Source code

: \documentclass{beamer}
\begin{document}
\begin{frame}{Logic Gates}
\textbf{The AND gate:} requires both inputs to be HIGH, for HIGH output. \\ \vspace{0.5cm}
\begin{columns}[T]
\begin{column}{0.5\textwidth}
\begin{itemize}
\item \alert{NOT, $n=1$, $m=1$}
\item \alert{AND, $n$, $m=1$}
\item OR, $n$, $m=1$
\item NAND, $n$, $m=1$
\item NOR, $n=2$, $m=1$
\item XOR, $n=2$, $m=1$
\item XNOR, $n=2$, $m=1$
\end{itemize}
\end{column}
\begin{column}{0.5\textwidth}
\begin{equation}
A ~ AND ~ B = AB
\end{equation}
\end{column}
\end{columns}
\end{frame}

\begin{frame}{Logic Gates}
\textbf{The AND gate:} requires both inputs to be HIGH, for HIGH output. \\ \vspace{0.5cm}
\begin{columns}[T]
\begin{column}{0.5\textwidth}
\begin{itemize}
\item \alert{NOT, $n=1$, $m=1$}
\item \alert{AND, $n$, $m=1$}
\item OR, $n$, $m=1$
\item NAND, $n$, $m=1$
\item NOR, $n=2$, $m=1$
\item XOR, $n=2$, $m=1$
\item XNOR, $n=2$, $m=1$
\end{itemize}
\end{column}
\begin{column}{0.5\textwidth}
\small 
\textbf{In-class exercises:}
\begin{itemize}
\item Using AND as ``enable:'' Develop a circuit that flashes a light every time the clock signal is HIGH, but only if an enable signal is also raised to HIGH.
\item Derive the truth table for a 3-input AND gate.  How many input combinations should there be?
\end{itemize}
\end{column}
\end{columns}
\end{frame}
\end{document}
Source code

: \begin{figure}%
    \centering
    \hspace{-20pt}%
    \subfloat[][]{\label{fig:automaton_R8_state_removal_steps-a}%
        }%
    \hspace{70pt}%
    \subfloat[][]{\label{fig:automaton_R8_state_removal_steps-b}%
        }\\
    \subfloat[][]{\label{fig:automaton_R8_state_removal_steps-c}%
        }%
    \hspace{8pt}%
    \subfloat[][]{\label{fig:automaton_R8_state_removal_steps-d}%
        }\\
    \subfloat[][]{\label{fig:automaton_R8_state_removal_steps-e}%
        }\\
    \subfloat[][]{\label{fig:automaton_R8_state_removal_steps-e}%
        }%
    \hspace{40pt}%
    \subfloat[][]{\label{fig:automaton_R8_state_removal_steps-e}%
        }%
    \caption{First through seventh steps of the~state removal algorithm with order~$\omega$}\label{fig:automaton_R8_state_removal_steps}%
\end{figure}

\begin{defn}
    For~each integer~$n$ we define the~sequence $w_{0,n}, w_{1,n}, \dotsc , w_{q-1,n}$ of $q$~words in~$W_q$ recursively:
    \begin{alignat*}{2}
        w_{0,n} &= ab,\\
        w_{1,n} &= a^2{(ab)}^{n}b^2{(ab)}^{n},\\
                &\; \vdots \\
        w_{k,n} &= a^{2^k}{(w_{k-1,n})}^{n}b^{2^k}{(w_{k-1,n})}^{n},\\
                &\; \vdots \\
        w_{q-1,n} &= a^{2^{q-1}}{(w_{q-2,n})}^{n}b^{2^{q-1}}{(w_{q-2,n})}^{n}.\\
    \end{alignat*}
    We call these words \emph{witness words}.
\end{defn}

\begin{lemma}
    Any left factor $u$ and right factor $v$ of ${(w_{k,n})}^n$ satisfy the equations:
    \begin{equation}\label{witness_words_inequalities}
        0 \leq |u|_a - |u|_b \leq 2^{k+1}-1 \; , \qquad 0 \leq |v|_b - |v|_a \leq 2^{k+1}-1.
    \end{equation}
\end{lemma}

| Your assignment |
Write out all the records again, exactly as they appear.

| Answer section |
Source code

: \documentclass{beamer}
\begin{document}
\begin{frame}{Logic Gates}
\textbf{The AND gate:} requires both inputs to be HIGH, for HIGH output. \\ \vspace{0.5cm}
\begin{columns}[T]
\begin{column}{0.5\textwidth}
\begin{itemize}
\item \alert{NOT, $n=1$, $m=1$}
\item \alert{AND, $n$, $m=1$}
\item OR, $n$, $m=1$
\item NAND, $n$, $m=1$
\item NOR, $n=2$, $m=1$
\item XOR, $n=2$, $m=1$
\item XNOR, $n=2$, $m=1$
\end{itemize}
\end{column}
\begin{column}{0.5\textwidth}
\begin{equation}
A ~ AND ~ B = AB
\end{equation}
\end{column}
\end{columns}
\end{frame}

\begin{frame}{Logic Gates}
\textbf{The AND gate:} requires both inputs to be HIGH, for HIGH output. \\ \vspace{0.5cm}
\begin{columns}[T]
\begin{column}{0.5\textwidth}
\begin{itemize}
\item \alert{NOT, $n=1$, $m=1$}
\item \alert{AND, $n$, $m=1$}
\item OR, $n$, $m=1$
\item NAND, $n$, $m=1$
\item NOR, $n=2$, $m=1$
\item XOR, $n=2$, $m=1$
\item XNOR, $n=2$, $m=1$
\end{itemize}
\end{column}
\begin{column}{0.5\textwidth}
\small 
\textbf{In-class exercises:}
\begin{itemize}
\item Using AND as ``enable:'' Develop a circuit that flashes a light every time the clock signal is HIGH, but only if an enable signal is also raised to HIGH.
\item Derive the truth table for a 3-input AND gate.  How many input combinations should there be?
\end{itemize}
\end{column}
\end{columns}
\end{frame}
\end{document}
Source code

: \begin{figure}%
    \centering
    \hspace{-20pt}%
    \subfloat[][]{\label{fig:automaton_R8_state_removal_steps-a}%
        }%
    \hspace{70pt}%
    \subfloat[][]{\label{fig:automaton_R8_state_removal_steps-b}%
        }\\
    \subfloat[][]{\label{fig:automaton_R8_state_removal_steps-c}%
        }%
    \hspace{8pt}%
    \subfloat[][]{\label{fig:automaton_R8_state_removal_steps-d}%
        }\\
    \subfloat[][]{\label{fig:automaton_R8_state_removal_steps-e}%
        }\\
    \subfloat[][]{\label{fig:automaton_R8_state_removal_steps-e}%
        }%
    \hspace{40pt}%
    \subfloat[][]{\label{fig:automaton_R8_state_removal_steps-e}%
        }%
    \caption{First through seventh steps of the~state removal algorithm with order~$\omega$}\label{fig:automaton_R8_state_removal_steps}%
\end{figure}

\begin{defn}
    For~each integer~$n$ we define the~sequence $w_{0,n}, w_{1,n}, \dotsc , w_{q-1,n}$ of $q$~words in~$W_q$ recursively:
    \begin{alignat*}{2}
        w_{0,n} &= ab,\\
        w_{1,n} &= a^2{(ab)}^{n}b^2{(ab)}^{n},\\
                &\; \vdots \\
        w_{k,n} &= a^{2^k}{(w_{k-1,n})}^{n}b^{2^k}{(w_{k-1,n})}^{n},\\
                &\; \vdots \\
        w_{q-1,n} &= a^{2^{q-1}}{(w_{q-2,n})}^{n}b^{2^{q-1}}{(w_{q-2,n})}^{n}.\\
    \end{alignat*}
    We call these words \emph{witness words}.
\end{defn}

\begin{lemma}
    Any left factor $u$ and right factor $v$ of ${(w_{k,n})}^n$ satisfy the equations:
    \begin{equation}\label{witness_words_inequalities}
        0 \leq |u|_a - |u|_b \leq 2^{k+1}-1 \; , \qquad 0 \leq |v|_b - |v|_a \leq 2^{k+1}-1.
    \end{equation}
\end{lemma}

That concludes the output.